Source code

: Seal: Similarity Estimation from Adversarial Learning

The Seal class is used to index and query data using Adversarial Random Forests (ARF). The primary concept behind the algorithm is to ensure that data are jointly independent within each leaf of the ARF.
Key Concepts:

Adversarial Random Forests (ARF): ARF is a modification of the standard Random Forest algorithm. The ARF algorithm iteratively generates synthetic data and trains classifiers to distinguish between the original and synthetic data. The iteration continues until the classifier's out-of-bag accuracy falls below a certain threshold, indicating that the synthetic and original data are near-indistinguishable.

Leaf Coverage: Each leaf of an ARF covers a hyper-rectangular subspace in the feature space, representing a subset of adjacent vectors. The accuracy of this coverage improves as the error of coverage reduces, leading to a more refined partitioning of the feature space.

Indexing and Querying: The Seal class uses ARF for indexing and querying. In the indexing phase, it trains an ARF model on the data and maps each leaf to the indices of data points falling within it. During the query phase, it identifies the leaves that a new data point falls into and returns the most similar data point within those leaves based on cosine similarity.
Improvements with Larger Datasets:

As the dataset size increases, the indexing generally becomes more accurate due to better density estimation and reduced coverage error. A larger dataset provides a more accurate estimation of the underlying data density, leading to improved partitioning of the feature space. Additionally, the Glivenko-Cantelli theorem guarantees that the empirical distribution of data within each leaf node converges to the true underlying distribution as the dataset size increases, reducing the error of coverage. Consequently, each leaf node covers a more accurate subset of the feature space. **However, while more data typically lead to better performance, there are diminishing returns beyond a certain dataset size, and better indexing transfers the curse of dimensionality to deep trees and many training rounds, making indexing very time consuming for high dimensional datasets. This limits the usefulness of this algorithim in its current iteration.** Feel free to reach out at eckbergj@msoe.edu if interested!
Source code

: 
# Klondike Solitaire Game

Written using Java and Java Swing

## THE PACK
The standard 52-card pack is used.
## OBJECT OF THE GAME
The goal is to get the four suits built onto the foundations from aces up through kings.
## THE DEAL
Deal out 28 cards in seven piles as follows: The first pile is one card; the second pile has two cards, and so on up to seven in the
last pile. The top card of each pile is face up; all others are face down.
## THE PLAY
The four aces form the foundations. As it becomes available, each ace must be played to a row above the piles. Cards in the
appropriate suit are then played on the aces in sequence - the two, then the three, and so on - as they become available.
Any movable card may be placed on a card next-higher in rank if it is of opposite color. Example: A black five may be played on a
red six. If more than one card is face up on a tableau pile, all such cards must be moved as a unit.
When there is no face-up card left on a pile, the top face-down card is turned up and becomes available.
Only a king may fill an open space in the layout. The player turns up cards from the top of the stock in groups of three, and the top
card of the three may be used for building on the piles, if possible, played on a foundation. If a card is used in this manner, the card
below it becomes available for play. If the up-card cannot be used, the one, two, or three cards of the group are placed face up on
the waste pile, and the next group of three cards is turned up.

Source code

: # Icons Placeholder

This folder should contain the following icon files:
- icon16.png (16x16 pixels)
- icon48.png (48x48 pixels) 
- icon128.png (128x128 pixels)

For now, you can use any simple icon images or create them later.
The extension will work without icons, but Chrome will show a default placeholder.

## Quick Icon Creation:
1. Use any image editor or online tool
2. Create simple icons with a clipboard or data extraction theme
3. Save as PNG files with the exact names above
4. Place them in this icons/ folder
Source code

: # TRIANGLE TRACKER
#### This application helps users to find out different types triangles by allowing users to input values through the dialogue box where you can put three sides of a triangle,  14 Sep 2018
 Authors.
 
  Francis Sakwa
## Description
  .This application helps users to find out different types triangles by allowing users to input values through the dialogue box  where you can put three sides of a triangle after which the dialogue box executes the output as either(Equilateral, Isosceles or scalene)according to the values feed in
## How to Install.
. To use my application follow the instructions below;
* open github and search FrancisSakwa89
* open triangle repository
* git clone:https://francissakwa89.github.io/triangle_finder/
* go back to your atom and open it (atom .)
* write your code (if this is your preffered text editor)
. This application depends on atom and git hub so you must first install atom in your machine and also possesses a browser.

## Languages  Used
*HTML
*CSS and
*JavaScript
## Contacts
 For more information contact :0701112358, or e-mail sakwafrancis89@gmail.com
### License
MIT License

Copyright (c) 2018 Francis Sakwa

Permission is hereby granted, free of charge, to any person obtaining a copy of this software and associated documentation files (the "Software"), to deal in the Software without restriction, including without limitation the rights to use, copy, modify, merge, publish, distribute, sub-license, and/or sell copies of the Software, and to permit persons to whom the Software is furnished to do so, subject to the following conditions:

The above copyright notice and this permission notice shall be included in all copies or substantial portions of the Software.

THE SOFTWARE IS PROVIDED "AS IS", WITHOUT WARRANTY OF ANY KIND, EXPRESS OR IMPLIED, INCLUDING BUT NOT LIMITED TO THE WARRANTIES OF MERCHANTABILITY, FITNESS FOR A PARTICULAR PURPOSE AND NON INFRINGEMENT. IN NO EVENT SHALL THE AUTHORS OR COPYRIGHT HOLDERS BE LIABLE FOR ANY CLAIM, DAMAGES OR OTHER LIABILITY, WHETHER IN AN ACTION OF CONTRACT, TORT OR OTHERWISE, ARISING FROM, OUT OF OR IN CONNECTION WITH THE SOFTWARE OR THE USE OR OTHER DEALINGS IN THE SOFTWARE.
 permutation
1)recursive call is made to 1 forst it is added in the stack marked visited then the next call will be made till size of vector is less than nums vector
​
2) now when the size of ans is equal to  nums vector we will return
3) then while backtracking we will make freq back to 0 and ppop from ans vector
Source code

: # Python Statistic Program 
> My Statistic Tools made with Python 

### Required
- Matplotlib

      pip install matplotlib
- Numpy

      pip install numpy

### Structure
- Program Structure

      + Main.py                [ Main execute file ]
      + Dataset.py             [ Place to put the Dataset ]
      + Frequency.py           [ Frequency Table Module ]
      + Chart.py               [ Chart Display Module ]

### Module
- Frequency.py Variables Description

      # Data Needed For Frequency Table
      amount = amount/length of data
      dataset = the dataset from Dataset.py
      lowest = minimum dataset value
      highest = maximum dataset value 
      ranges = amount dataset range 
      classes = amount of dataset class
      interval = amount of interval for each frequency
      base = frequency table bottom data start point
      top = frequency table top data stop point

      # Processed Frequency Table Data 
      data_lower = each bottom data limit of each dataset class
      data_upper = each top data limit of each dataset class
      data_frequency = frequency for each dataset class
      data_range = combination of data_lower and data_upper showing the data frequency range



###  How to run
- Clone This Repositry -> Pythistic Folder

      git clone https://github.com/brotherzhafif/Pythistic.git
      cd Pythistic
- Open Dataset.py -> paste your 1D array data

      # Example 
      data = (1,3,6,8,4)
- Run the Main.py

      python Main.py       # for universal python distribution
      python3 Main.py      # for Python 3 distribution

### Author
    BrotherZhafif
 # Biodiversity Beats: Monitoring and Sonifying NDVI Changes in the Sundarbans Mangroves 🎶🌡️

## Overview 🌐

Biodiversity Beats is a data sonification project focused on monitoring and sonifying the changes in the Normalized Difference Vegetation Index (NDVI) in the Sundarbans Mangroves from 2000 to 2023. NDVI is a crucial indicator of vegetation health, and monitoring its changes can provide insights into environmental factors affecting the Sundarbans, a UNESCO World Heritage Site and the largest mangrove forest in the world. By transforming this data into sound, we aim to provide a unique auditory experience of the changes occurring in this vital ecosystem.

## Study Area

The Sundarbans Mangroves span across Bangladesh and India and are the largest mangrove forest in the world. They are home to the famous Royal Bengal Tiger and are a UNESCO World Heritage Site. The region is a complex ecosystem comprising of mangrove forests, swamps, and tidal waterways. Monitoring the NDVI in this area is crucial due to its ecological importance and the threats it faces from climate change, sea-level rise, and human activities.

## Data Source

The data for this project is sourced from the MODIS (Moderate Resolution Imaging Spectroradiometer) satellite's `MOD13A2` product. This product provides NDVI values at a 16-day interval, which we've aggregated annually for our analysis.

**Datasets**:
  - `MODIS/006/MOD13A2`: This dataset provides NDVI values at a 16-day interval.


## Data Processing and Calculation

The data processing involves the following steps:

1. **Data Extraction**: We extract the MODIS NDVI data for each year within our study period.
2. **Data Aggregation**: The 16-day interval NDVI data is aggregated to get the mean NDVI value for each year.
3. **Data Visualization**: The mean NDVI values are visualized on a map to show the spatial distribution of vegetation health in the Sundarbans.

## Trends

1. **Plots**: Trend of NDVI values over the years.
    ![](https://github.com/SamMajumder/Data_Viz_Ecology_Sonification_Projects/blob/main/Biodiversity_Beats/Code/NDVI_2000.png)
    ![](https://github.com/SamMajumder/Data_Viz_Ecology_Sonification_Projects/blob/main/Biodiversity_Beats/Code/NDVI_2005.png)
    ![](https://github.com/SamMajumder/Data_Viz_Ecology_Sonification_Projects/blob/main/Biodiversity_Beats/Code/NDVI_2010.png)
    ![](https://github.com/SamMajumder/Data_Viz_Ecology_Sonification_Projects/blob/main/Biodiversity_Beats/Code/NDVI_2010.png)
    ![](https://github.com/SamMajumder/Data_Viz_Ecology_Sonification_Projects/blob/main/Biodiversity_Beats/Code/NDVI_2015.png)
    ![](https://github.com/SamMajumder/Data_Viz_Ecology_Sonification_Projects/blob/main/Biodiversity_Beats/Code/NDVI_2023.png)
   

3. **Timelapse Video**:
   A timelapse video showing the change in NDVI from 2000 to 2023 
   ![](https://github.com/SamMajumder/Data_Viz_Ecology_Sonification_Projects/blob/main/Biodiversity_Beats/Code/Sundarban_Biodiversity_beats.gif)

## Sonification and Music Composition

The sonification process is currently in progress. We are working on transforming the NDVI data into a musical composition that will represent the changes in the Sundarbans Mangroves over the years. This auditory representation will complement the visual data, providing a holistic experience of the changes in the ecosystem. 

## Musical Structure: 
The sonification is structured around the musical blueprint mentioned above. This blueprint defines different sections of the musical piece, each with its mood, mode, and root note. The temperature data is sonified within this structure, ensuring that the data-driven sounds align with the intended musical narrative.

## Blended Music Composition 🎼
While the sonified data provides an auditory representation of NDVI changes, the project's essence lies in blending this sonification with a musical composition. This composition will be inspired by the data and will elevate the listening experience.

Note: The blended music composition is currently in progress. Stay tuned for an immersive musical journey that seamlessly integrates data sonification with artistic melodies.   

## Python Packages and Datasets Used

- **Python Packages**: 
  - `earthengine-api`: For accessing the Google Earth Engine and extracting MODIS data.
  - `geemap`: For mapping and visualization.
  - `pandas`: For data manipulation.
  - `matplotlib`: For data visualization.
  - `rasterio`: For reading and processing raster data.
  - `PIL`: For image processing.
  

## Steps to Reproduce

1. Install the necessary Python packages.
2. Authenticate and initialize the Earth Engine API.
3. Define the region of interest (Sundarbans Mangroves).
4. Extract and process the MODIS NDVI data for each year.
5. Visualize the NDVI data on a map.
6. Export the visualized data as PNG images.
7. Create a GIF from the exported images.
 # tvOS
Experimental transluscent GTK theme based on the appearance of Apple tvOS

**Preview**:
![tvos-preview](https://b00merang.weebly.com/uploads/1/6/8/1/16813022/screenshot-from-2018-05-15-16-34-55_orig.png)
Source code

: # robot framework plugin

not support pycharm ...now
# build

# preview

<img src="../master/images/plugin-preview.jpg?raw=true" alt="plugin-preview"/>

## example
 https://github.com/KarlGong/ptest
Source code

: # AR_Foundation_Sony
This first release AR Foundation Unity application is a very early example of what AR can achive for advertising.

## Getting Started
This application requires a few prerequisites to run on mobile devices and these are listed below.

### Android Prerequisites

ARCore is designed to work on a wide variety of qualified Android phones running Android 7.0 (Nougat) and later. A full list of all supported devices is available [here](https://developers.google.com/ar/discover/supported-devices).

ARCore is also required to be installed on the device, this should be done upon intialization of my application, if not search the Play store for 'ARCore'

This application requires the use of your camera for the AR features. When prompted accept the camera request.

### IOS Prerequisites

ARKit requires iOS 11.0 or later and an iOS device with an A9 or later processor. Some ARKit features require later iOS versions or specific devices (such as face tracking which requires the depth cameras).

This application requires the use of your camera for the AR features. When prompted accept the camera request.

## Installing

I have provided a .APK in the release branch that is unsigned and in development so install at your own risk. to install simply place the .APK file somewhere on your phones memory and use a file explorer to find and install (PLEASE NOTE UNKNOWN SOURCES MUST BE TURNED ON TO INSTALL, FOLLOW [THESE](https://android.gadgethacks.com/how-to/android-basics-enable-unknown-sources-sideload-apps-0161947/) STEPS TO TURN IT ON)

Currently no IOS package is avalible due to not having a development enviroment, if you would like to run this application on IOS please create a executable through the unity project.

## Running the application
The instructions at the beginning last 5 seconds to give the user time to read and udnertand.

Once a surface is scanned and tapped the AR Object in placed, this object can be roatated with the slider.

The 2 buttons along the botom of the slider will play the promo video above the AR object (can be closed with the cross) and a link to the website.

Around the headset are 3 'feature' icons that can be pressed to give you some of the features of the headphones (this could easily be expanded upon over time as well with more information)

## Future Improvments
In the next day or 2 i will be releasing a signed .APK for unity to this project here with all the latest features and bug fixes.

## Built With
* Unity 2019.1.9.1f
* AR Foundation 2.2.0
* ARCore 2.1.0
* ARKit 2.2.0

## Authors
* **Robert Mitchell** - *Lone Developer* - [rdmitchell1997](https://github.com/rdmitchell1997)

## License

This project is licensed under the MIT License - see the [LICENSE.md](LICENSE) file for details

· · · ·

• _Assignment_
Lines containing the word "showing" are to be counted in the listing; state their number alone.

• _Your response_
2